Where the string "蔚来所有车型" shows up in a line of the records, copy that line.

======== Data shown

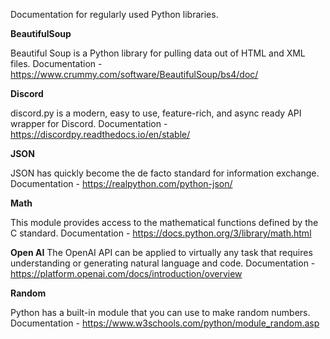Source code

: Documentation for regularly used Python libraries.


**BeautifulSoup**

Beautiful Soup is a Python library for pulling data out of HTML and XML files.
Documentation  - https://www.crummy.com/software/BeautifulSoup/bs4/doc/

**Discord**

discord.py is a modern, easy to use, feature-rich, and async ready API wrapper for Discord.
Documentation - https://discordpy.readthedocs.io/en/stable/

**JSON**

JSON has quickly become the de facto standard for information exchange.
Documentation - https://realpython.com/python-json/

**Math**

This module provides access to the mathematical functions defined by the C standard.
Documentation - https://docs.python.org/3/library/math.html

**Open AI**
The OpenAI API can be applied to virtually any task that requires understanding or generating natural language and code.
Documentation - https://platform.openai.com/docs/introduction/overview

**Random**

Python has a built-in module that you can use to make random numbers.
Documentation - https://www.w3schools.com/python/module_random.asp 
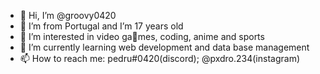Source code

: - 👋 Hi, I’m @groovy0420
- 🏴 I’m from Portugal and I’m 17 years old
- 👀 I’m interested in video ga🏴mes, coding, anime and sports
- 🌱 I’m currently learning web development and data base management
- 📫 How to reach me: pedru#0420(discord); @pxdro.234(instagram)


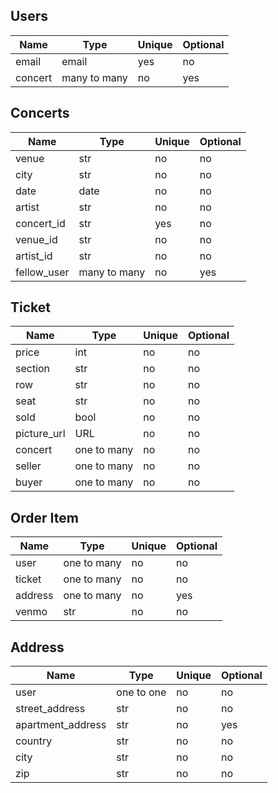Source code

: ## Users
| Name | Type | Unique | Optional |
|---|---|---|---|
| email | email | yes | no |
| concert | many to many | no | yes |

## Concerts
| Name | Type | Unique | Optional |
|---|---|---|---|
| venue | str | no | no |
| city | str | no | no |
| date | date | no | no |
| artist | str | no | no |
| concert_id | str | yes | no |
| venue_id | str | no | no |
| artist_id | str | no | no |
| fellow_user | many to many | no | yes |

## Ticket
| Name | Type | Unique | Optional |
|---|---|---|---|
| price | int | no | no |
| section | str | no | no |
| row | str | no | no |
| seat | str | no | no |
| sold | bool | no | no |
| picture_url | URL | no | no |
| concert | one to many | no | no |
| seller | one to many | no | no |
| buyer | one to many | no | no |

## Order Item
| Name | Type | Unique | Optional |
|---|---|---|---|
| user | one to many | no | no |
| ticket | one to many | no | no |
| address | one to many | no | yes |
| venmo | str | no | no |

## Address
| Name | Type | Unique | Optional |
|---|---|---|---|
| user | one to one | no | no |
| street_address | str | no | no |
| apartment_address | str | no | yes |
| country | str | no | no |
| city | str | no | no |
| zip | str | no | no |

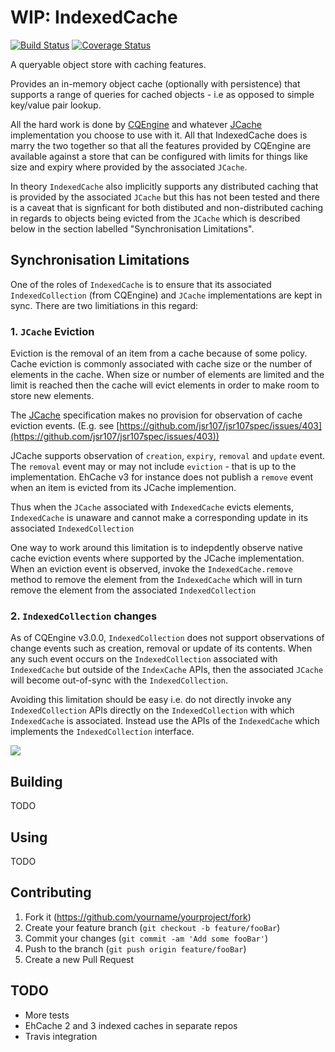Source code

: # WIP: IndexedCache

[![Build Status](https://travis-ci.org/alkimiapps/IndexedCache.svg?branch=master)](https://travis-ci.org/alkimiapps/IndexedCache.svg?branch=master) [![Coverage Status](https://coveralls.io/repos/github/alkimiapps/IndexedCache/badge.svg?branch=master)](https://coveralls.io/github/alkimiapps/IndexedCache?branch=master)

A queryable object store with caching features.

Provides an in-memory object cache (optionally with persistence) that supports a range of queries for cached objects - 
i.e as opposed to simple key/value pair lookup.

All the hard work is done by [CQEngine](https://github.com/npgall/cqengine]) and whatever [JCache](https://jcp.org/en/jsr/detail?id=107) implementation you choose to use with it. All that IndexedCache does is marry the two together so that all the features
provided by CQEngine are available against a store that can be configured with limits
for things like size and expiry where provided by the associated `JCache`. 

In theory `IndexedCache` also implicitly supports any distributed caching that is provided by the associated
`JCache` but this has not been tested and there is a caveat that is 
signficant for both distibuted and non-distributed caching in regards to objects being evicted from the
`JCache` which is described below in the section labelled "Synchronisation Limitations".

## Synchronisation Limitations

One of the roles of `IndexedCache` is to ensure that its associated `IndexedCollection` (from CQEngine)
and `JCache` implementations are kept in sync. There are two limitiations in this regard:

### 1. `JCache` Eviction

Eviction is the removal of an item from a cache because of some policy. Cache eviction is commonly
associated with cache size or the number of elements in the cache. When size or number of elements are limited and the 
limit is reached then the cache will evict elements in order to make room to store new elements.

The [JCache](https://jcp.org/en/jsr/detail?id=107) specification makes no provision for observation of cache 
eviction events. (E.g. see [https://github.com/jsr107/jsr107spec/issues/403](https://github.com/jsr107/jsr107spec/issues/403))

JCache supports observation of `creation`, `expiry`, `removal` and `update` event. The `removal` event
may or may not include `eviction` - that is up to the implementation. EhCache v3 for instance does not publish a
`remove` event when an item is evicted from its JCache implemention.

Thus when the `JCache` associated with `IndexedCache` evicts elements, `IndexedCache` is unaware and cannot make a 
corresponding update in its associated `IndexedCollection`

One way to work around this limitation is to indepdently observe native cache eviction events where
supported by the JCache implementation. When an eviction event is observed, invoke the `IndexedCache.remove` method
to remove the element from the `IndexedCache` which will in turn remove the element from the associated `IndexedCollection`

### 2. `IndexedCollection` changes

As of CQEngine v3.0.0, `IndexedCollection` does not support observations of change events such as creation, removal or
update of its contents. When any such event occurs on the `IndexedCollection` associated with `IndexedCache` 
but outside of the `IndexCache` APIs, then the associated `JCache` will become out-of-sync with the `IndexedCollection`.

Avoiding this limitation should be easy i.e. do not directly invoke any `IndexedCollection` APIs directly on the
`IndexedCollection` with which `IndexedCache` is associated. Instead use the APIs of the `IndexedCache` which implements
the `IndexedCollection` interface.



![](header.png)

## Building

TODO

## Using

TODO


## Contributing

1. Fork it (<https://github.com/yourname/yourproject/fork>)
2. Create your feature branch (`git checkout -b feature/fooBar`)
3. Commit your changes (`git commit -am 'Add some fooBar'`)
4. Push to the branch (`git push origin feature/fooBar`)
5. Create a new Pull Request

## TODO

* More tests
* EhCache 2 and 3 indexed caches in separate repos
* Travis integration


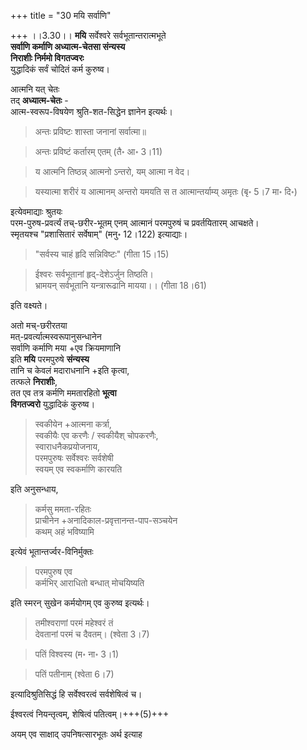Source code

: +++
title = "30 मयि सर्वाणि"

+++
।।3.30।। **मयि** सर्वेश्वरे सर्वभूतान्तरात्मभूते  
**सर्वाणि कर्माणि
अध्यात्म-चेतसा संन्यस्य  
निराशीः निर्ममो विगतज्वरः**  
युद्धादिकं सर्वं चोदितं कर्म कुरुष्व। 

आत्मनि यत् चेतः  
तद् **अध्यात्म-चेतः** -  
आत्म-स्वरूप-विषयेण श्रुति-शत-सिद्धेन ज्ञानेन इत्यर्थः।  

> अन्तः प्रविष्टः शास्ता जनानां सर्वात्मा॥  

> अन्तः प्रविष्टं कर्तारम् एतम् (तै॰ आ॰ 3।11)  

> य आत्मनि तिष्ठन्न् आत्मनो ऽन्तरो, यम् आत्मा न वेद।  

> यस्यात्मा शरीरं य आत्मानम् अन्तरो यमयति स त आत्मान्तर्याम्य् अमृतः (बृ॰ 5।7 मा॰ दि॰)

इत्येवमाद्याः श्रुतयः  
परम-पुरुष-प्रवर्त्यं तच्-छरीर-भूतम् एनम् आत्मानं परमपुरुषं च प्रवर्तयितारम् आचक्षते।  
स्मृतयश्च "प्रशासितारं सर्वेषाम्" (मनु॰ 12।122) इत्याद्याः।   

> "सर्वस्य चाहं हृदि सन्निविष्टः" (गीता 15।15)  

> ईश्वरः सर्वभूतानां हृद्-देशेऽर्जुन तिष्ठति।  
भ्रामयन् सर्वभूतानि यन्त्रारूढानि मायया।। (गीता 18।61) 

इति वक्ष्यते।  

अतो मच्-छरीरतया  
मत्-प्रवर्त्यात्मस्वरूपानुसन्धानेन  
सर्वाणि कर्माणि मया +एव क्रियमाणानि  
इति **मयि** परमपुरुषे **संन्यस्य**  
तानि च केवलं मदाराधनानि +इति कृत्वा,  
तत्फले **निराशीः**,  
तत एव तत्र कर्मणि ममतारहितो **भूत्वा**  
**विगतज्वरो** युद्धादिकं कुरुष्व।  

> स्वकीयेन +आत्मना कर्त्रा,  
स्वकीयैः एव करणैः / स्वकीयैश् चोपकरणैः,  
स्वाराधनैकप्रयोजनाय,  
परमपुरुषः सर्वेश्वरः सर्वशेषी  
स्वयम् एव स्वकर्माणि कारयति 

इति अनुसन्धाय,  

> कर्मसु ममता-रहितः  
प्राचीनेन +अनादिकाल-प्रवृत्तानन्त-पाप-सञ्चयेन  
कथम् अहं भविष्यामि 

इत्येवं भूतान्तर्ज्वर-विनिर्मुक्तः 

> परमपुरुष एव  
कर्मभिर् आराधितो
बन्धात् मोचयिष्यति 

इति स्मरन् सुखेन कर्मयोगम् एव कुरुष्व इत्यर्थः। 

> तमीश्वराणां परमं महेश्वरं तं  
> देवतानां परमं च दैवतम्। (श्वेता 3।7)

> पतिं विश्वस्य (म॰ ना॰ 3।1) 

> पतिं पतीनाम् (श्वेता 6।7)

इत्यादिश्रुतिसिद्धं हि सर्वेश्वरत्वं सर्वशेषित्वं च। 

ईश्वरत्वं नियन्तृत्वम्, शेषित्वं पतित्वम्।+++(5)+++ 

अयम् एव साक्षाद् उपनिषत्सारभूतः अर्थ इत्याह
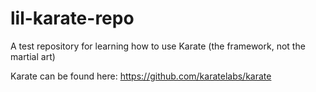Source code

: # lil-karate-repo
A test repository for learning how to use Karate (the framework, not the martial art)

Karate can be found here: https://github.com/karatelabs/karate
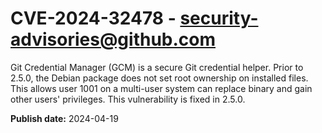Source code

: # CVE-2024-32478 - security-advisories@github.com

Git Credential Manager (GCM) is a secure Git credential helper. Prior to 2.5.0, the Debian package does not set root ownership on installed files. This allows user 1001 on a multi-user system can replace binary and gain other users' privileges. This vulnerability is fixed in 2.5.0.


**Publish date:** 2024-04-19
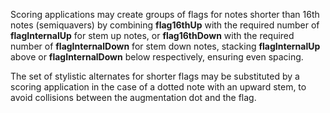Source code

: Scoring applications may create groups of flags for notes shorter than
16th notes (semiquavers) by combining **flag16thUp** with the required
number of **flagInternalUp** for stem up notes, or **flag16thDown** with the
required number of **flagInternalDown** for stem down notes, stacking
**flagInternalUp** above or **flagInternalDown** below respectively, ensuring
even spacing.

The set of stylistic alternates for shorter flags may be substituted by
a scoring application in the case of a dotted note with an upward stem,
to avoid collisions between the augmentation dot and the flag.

================
======== Data shown

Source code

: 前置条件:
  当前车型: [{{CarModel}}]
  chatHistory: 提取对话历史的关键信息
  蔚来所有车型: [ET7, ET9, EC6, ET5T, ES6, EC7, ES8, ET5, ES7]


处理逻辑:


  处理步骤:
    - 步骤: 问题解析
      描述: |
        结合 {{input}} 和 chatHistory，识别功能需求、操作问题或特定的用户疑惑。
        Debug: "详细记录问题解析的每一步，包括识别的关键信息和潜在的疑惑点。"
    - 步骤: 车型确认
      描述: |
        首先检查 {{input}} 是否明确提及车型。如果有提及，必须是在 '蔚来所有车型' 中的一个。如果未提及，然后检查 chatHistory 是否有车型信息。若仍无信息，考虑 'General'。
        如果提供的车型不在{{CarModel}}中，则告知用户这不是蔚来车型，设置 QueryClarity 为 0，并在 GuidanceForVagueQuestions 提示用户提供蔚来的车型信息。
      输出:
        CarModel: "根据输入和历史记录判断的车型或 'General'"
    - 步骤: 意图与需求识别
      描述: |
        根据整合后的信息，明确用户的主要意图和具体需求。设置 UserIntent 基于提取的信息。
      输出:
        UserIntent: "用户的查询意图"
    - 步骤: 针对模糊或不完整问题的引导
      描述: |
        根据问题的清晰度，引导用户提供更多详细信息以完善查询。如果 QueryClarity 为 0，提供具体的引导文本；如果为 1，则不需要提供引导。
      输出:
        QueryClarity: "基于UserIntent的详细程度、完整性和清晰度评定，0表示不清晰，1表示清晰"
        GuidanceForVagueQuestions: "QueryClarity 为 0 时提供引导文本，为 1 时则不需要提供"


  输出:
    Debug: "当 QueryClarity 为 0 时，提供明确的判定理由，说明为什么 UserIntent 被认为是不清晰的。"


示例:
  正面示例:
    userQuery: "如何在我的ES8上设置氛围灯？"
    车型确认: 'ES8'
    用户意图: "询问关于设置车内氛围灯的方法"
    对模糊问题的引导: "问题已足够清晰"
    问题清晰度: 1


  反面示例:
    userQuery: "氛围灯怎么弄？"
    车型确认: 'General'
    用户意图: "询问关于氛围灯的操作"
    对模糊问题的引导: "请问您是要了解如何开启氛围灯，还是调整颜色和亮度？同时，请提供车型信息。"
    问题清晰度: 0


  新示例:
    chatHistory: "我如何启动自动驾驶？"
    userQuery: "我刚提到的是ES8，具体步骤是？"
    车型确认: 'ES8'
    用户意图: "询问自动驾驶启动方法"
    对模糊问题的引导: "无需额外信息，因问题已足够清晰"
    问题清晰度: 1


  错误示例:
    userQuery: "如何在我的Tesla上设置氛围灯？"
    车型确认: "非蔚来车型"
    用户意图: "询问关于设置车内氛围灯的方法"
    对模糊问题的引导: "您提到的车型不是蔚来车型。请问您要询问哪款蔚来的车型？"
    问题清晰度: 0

================

**Answer section**
  蔚来所有车型: [ET7, ET9, EC6, ET5T, ES6, EC7, ES8, ET5, ES7]
        首先检查 {{input}} 是否明确提及车型。如果有提及，必须是在 '蔚来所有车型' 中的一个。如果未提及，然后检查 chatHistory 是否有车型信息。若仍无信息，考虑 'General'。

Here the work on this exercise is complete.